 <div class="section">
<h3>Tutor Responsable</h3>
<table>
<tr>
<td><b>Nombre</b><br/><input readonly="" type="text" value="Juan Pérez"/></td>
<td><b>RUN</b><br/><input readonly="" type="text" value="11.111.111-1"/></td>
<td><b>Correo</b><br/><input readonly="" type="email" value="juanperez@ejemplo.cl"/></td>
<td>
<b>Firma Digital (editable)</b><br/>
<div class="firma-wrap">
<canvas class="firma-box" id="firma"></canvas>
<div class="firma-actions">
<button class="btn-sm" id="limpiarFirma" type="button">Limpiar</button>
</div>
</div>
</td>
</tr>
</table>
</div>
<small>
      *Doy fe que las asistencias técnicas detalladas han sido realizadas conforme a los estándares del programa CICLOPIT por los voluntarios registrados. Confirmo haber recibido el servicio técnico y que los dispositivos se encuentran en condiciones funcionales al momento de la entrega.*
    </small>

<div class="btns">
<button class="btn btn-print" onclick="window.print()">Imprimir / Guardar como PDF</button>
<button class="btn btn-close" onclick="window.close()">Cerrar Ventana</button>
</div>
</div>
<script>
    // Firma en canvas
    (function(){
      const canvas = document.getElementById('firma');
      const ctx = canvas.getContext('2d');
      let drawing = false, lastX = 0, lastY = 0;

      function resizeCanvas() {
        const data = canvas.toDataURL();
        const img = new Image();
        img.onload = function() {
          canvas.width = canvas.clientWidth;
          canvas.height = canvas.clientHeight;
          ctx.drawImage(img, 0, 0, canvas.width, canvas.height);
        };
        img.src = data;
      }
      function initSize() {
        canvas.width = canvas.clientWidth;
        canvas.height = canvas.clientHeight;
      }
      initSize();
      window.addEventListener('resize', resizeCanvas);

******

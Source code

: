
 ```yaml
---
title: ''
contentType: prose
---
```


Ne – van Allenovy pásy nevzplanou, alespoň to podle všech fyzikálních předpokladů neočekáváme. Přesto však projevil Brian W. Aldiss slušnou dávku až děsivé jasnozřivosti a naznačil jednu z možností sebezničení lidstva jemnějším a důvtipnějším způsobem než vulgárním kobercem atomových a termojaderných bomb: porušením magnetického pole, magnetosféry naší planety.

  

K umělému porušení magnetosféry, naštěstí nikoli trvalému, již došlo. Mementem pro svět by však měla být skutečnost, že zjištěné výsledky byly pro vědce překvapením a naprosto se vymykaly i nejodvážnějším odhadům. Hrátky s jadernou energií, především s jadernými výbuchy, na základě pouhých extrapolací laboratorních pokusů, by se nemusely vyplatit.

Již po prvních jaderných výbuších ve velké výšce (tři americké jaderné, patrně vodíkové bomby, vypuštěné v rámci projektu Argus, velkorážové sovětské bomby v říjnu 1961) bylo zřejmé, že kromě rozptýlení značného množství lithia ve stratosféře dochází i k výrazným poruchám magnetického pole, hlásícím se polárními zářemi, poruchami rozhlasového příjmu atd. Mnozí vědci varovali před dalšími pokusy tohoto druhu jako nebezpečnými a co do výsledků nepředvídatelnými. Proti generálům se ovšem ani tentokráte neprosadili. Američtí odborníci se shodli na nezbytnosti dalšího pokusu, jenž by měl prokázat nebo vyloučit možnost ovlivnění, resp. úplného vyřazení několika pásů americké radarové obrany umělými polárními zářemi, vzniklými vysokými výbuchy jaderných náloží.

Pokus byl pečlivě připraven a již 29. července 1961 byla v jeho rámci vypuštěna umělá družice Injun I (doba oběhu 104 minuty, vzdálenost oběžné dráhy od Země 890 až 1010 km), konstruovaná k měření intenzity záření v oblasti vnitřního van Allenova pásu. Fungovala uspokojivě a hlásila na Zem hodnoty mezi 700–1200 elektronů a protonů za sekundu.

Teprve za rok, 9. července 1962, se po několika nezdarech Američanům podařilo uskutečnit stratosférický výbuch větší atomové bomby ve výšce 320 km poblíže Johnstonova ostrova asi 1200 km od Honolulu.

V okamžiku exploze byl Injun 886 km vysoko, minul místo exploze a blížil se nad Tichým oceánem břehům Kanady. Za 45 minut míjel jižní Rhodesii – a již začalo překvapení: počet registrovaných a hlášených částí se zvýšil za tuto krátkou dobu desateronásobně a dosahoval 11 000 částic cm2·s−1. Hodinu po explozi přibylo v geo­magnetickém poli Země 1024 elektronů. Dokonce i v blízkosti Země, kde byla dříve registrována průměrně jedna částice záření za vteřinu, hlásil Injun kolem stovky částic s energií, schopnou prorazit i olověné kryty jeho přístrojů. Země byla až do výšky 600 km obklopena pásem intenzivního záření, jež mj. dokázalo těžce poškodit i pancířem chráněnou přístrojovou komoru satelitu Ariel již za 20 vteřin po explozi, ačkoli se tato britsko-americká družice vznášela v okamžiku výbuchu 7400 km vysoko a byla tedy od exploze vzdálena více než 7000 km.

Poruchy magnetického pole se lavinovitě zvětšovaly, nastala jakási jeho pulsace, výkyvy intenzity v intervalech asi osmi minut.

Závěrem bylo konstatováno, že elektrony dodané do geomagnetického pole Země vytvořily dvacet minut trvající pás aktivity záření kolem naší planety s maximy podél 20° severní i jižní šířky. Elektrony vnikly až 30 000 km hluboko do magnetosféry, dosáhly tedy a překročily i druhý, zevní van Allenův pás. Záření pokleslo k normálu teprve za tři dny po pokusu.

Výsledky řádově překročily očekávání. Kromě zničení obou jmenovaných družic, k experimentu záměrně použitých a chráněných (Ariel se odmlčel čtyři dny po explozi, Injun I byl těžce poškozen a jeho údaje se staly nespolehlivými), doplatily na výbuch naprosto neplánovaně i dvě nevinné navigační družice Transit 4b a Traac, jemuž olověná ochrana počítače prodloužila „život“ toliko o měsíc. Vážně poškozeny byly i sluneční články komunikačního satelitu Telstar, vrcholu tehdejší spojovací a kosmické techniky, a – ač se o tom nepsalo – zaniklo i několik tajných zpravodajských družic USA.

******

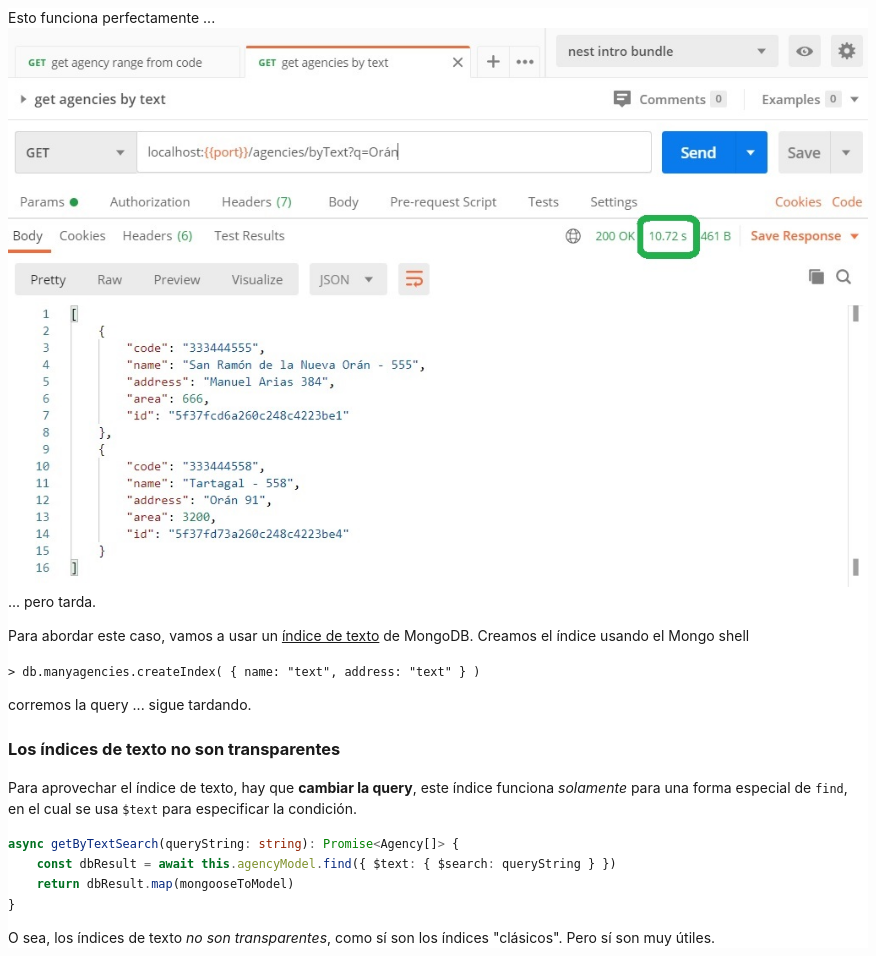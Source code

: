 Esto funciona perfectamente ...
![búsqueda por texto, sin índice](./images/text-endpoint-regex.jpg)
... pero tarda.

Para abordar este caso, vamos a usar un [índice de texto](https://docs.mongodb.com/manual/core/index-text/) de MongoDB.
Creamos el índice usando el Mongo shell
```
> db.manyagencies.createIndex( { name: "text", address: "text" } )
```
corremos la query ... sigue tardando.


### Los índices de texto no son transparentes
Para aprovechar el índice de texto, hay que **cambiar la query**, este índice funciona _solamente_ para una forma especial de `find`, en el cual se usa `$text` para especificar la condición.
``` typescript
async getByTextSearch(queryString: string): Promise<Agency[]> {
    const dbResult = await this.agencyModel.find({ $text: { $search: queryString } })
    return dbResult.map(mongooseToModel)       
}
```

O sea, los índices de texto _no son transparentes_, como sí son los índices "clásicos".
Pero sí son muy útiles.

******

_WHAT TO DO_
Scan the material for the string "těžce". Copy each line where it appears.

_EXERCISE RESPONSE_
V okamžiku exploze byl Injun 886 km vysoko, minul místo exploze a blížil se nad Tichým oceánem břehům Kanady. Za 45 minut míjel jižní Rhodesii – a již začalo překvapení: počet registrovaných a hlášených částí se zvýšil za tuto krátkou dobu desateronásobně a dosahoval 11 000 částic cm2·s−1. Hodinu po explozi přibylo v geo­magnetickém poli Země 1024 elektronů. Dokonce i v blízkosti Země, kde byla dříve registrována průměrně jedna částice záření za vteřinu, hlásil Injun kolem stovky částic s energií, schopnou prorazit i olověné kryty jeho přístrojů. Země byla až do výšky 600 km obklopena pásem intenzivního záření, jež mj. dokázalo těžce poškodit i pancířem chráněnou přístrojovou komoru satelitu Ariel již za 20 vteřin po explozi, ačkoli se tato britsko-americká družice vznášela v okamžiku výbuchu 7400 km vysoko a byla tedy od exploze vzdálena více než 7000 km.
Výsledky řádově překročily očekávání. Kromě zničení obou jmenovaných družic, k experimentu záměrně použitých a chráněných (Ariel se odmlčel čtyři dny po explozi, Injun I byl těžce poškozen a jeho údaje se staly nespolehlivými), doplatily na výbuch naprosto neplánovaně i dvě nevinné navigační družice Transit 4b a Traac, jemuž olověná ochrana počítače prodloužila „život“ toliko o měsíc. Vážně poškozeny byly i sluneční články komunikačního satelitu Telstar, vrcholu tehdejší spojovací a kosmické techniky, a – ač se o tom nepsalo – zaniklo i několik tajných zpravodajských družic USA.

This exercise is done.